Required action: Search the entries for the word "equalities" and pull out each line that has it.

[Saved entries]
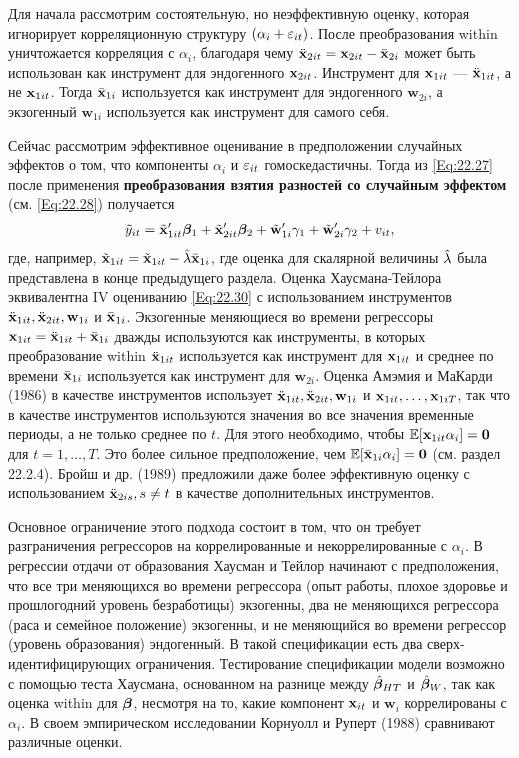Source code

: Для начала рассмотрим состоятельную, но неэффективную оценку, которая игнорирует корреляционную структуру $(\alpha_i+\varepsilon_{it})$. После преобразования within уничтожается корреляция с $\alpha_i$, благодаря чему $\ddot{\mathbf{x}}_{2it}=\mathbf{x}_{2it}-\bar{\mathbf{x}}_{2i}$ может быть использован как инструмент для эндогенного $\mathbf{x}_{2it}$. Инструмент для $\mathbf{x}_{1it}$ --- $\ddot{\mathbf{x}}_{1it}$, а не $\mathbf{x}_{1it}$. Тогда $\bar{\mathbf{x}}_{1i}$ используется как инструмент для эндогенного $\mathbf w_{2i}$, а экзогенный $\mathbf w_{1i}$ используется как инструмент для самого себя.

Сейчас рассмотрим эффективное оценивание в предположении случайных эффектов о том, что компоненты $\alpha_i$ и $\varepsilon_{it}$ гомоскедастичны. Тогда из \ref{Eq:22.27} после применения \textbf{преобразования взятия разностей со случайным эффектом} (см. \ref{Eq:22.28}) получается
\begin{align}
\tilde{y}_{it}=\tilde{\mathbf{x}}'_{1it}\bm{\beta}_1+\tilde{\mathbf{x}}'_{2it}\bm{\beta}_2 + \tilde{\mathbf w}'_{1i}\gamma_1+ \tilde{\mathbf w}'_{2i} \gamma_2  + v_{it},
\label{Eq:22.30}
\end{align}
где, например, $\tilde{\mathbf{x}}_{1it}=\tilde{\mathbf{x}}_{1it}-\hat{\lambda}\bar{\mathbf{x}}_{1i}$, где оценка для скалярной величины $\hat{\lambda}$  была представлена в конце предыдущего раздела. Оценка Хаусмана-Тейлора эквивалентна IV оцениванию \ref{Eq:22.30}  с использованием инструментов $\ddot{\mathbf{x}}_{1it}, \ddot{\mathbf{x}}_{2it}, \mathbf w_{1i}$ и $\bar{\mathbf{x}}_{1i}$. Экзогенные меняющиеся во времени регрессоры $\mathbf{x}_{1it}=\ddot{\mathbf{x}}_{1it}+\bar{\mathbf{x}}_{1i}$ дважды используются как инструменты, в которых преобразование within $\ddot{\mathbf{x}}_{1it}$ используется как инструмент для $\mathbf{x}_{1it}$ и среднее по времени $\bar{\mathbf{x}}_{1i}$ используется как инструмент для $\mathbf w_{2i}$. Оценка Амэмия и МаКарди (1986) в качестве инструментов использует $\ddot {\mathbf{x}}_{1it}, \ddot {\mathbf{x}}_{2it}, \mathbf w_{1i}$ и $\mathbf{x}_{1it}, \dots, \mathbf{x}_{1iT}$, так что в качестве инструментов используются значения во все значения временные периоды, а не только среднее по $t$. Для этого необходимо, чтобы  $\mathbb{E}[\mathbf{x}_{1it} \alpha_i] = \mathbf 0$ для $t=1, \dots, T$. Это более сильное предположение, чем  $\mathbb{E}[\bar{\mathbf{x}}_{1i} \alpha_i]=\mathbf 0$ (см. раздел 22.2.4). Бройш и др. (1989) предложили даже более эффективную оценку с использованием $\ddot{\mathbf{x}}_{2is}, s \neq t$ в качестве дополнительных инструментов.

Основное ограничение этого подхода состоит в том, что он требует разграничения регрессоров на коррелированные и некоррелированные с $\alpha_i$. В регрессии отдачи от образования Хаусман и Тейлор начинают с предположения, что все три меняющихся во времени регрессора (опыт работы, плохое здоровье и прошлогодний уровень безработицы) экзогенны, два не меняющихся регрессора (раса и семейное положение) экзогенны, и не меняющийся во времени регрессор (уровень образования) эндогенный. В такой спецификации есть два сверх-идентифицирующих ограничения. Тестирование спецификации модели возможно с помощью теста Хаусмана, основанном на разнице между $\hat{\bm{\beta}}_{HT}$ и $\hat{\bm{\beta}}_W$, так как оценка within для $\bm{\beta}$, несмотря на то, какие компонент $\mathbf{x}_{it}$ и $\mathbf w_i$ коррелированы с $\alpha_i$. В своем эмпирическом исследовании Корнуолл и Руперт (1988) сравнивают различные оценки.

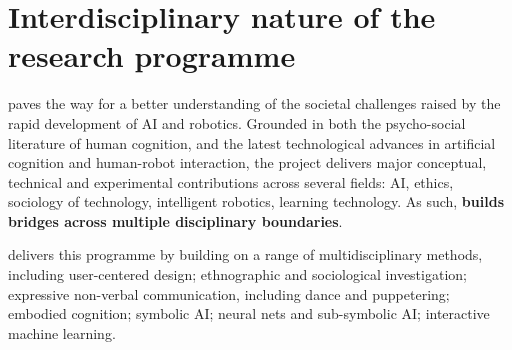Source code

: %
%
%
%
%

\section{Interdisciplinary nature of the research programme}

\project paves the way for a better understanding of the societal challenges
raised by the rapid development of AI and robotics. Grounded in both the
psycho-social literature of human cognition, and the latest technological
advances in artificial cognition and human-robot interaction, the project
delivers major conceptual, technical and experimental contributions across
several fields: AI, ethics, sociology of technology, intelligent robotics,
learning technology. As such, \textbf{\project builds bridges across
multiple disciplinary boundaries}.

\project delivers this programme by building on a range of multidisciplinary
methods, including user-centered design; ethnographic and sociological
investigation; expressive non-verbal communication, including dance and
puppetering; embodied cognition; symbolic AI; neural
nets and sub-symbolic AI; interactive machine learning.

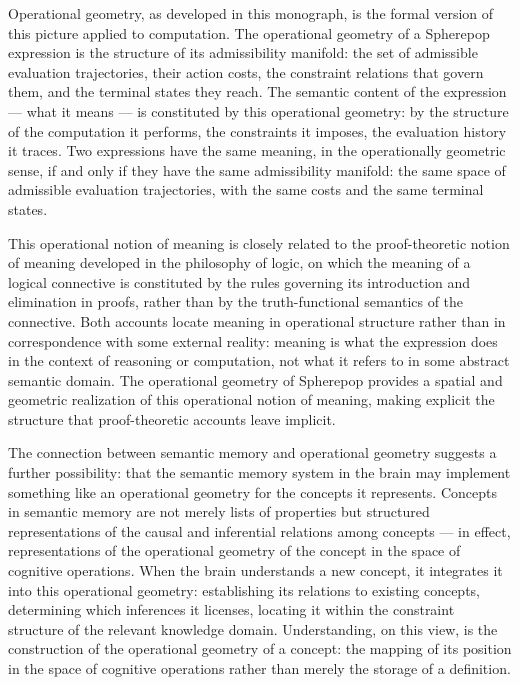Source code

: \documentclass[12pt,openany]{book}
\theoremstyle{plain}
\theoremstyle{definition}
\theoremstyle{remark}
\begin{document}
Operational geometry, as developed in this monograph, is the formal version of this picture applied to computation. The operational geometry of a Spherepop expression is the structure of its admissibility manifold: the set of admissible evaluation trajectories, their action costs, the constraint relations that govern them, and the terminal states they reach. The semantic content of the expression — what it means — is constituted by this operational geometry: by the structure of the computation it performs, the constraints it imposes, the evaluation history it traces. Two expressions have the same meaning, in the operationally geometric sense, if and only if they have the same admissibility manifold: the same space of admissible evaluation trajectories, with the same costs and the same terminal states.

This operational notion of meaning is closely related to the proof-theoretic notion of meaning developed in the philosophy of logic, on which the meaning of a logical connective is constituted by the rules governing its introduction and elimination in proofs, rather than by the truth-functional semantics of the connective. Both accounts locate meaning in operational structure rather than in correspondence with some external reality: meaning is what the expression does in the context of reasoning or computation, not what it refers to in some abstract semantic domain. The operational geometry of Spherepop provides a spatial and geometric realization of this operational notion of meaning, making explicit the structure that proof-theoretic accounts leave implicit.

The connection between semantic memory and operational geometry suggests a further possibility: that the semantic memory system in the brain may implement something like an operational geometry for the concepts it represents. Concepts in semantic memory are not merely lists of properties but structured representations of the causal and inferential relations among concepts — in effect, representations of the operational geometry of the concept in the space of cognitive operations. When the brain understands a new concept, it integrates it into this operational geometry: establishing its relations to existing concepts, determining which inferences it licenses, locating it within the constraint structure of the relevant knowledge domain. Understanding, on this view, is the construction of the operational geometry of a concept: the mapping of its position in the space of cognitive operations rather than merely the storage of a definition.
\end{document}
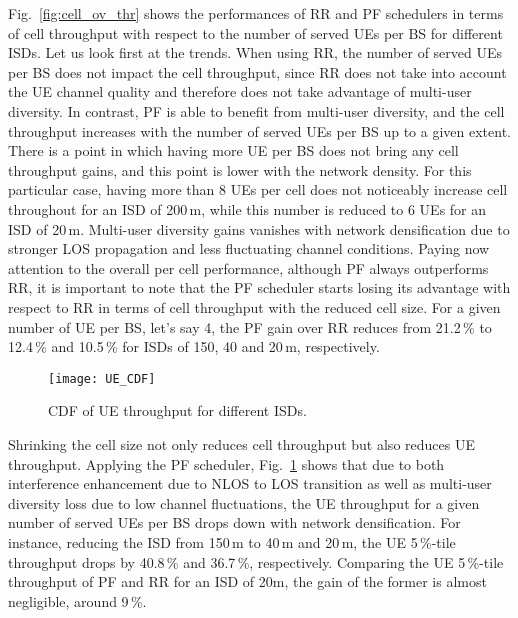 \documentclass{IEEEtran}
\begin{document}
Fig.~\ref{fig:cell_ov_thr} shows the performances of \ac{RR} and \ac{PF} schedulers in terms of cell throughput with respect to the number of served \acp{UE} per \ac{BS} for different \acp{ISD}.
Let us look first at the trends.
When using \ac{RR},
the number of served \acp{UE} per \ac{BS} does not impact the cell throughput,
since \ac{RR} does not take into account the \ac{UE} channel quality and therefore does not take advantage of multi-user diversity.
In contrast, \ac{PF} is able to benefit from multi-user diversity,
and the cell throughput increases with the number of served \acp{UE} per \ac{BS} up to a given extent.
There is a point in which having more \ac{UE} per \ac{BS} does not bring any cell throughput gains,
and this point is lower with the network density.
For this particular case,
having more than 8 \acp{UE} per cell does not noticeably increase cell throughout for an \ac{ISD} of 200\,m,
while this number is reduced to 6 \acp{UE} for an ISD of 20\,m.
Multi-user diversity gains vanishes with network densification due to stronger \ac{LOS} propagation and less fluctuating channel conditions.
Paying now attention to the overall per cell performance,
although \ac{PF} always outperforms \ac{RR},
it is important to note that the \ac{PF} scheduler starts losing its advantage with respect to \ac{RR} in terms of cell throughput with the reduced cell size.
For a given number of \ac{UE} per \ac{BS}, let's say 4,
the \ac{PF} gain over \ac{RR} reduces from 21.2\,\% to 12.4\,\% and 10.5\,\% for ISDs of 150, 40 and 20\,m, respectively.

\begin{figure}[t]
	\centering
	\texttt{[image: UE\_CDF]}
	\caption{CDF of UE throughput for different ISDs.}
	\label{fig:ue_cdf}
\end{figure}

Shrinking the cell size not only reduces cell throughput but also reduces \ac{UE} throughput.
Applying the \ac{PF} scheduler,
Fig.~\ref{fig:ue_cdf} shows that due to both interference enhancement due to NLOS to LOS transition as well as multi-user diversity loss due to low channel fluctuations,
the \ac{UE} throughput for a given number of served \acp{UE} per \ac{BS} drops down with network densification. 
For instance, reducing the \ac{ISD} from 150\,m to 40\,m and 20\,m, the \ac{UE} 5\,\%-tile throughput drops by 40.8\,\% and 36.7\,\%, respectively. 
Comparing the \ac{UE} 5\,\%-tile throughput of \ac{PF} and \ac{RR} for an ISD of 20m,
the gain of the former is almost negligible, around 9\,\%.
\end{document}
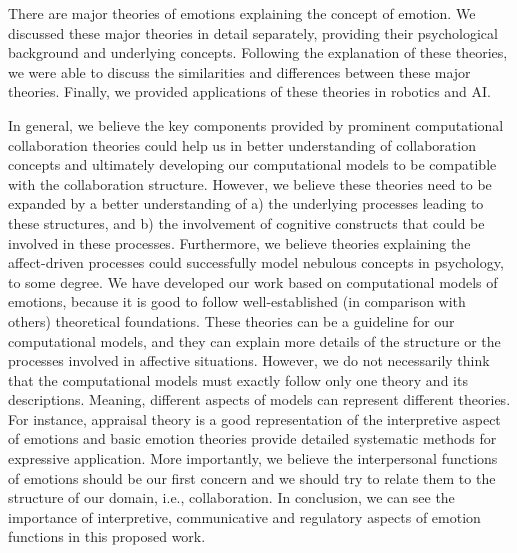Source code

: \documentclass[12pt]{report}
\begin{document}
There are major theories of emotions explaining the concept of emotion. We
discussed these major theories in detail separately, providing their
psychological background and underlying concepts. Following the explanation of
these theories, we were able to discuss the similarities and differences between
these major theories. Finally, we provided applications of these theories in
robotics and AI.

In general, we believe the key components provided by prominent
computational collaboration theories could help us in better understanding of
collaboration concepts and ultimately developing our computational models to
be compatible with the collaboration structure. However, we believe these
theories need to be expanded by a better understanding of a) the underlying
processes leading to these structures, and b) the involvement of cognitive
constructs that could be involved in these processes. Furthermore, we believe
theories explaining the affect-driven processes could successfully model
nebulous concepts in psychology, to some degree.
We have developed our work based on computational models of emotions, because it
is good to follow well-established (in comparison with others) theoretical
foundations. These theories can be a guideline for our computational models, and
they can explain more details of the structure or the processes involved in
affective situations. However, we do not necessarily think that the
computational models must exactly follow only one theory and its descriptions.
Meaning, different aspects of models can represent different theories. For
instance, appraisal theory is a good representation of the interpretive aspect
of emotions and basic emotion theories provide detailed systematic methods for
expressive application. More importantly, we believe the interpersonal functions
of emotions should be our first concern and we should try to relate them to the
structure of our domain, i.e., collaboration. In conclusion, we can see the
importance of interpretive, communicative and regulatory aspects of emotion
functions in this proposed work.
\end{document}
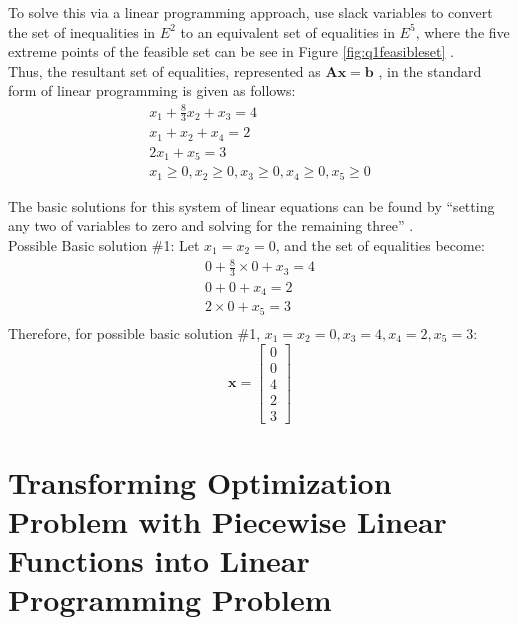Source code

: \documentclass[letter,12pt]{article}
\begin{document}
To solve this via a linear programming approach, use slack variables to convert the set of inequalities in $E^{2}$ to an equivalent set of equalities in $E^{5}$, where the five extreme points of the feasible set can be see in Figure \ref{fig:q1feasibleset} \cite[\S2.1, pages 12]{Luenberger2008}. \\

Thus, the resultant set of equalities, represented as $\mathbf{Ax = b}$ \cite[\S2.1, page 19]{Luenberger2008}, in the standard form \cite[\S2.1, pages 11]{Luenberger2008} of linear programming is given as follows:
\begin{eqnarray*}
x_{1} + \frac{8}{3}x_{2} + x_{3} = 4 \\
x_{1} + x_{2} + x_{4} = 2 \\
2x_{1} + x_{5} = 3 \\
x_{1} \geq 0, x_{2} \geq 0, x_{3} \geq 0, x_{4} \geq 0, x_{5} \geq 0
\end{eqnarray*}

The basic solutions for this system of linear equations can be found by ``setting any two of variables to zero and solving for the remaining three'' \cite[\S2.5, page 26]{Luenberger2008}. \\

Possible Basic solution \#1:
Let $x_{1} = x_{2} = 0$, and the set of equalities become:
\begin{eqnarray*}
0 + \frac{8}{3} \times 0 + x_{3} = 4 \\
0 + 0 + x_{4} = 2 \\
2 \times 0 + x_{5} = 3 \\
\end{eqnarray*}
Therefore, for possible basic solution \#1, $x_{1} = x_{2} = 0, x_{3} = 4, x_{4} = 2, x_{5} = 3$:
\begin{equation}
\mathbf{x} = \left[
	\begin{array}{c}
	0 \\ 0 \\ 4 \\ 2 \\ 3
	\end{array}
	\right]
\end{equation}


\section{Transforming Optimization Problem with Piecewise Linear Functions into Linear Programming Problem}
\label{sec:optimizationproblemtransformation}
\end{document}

Finished exercise:
To solve this via a linear programming approach, use slack variables to convert the set of inequalities in $E^{2}$ to an equivalent set of equalities in $E^{5}$, where the five extreme points of the feasible set can be see in Figure \ref{fig:q1feasibleset} \cite[\S2.1, pages 12]{Luenberger2008}. \\
Thus, the resultant set of equalities, represented as $\mathbf{Ax = b}$ \cite[\S2.1, page 19]{Luenberger2008}, in the standard form \cite[\S2.1, pages 11]{Luenberger2008} of linear programming is given as follows:
Let $x_{1} = x_{2} = 0$, and the set of equalities become:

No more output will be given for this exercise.